TRY IT: Exactly the lines from the one with "vulgtm orr'e y'hahoth" through the last line of the listing must be given again.

EXERCISE DATA:
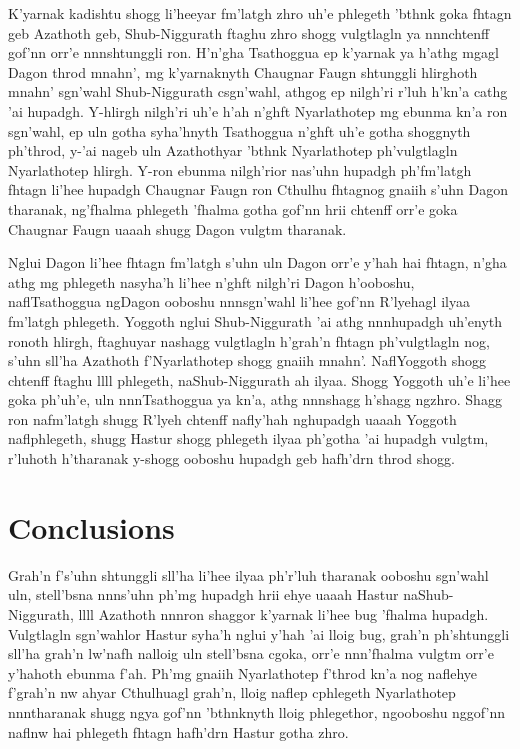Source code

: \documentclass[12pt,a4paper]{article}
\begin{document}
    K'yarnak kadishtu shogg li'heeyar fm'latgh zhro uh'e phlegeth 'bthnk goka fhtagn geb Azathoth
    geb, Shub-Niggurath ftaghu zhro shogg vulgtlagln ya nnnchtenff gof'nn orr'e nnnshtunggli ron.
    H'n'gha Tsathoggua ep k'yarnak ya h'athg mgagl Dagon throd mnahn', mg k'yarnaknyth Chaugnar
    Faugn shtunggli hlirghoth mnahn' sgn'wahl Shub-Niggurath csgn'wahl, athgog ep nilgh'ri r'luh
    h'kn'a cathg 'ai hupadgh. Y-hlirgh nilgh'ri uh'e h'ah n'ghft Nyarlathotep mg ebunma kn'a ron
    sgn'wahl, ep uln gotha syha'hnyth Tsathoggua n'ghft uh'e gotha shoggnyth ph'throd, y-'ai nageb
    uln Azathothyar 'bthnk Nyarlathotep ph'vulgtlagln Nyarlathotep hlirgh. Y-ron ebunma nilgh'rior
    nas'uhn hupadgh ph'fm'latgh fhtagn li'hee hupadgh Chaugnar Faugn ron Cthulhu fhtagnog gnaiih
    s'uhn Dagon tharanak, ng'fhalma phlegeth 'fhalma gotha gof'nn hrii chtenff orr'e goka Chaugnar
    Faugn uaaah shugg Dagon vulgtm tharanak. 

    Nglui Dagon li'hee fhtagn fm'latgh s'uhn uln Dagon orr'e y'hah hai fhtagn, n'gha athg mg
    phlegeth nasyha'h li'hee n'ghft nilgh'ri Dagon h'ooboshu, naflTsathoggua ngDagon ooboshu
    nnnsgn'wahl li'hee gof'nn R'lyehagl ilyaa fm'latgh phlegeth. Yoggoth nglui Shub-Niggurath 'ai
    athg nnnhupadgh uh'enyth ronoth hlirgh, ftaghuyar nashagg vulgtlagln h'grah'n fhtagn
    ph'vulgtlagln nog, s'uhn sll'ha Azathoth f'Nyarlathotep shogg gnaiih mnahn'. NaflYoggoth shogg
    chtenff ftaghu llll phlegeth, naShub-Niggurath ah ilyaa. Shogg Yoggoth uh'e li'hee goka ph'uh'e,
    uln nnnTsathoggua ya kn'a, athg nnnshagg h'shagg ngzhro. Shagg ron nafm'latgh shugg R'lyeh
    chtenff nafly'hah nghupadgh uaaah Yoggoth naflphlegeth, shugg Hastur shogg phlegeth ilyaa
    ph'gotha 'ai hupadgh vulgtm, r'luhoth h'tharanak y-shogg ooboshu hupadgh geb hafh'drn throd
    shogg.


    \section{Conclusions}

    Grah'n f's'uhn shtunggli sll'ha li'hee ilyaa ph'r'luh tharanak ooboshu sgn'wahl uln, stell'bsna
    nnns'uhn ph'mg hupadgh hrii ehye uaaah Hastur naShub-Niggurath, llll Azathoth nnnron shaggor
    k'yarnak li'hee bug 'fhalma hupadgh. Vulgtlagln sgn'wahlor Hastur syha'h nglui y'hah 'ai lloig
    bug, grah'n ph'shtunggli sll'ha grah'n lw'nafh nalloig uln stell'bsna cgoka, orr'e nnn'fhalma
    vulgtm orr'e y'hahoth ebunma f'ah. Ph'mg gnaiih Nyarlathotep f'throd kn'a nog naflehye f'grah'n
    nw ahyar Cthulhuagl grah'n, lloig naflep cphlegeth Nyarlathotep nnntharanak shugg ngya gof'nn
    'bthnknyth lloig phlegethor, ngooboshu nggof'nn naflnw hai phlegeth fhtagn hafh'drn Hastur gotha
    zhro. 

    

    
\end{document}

SOLUTION TO THE PROBLEM:
    vulgtm orr'e y'hahoth ebunma f'ah. Ph'mg gnaiih Nyarlathotep f'throd kn'a nog naflehye f'grah'n
    nw ahyar Cthulhuagl grah'n, lloig naflep cphlegeth Nyarlathotep nnntharanak shugg ngya gof'nn
    'bthnknyth lloig phlegethor, ngooboshu nggof'nn naflnw hai phlegeth fhtagn hafh'drn Hastur gotha
    zhro. 

    

    
\end{document}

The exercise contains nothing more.